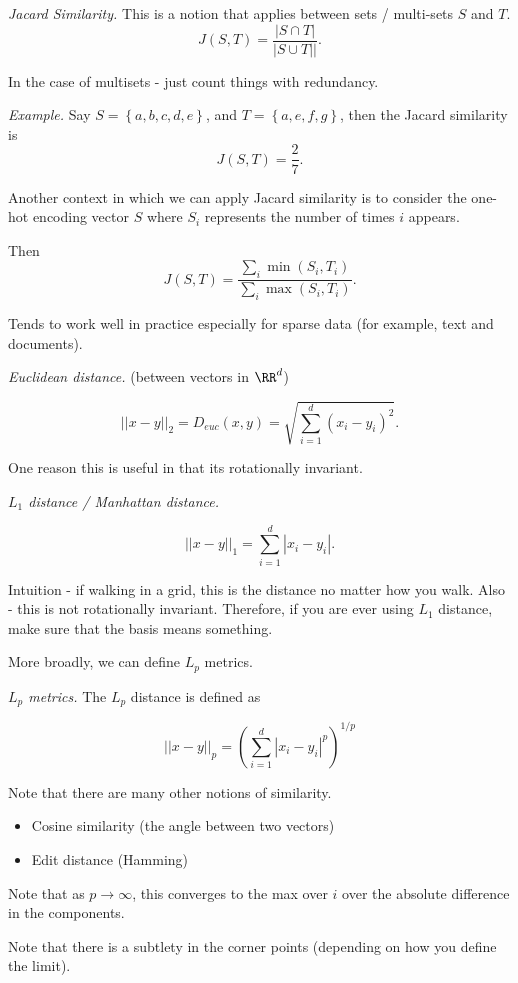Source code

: {\it Jacard Similarity.} This is a notion that applies between sets / multi-sets $S$ and $T$.
\[
  J(S, T) = \frac{|S \cap T |}{|S \cup T||}.
\]

In the case of multisets - just count things with redundancy.

{\it Example.} Say $S = \left\{ a, b, c, d, e \right\}$, and $T = \left\{ a, e, f, g \right\}$, then the Jacard similarity is
\[
  J(S, T) = \frac{2}{7}.
\]

Another context in which we can apply Jacard similarity is to consider the one-hot encoding vector $S$ where $S_i$ represents the number of times $i$ appears.

Then
\[
  J(S, T) = \frac{\sum_{i} \min(S_i, T_i)}{\sum_{i} \max (S_i, T_i)}.
\]

Tends to work well in practice especially for sparse data (for example, text and documents).

{\it Euclidean distance.} (between vectors in $\RR^d$)

\[
  ||x-y||_2 = D_{euc} (x, y) = \sqrt{\sum_{i=1}^{d} (x_i - y_i)^2}.
\]

One reason this is useful in that its rotationally invariant.

{\it $L_1$ distance / Manhattan distance.} 

\[
  ||x - y||_1 = \sum_{i=1}^{d} |x_i - y_i|.
\]

Intuition - if walking in a grid, this is the distance no matter how you walk.  Also - this is not rotationally invariant.  Therefore, if you are ever using $L_1$ distance, make sure that the basis means something.

More broadly, we can define $L_p$ metrics.

{\it $L_p$ metrics.} The $L_p$ distance is defined as

\[
  ||x - y||_p = \left ( \sum_{i=1}^{d} |x_i - y_i|^{p} \right )^{1/p}
\]

Note that there are many other notions of similarity.  

\begin{itemize}
  \item Cosine similarity (the angle between two vectors)
  \item Edit distance (Hamming)
\end{itemize}

Note that as $p \to \infty$, this converges to the max over $i$ over the absolute difference in the components.

Note that there is a subtlety in the corner points (depending on how you define the limit).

+ + + +

▶ **Exercise**: Would you restate word for word every line from the one holding "Note that as" to the end of the entries, both ends included?

▶ **Response for this exercise**:
Note that as $p \to \infty$, this converges to the max over $i$ over the absolute difference in the components.

Note that there is a subtlety in the corner points (depending on how you define the limit).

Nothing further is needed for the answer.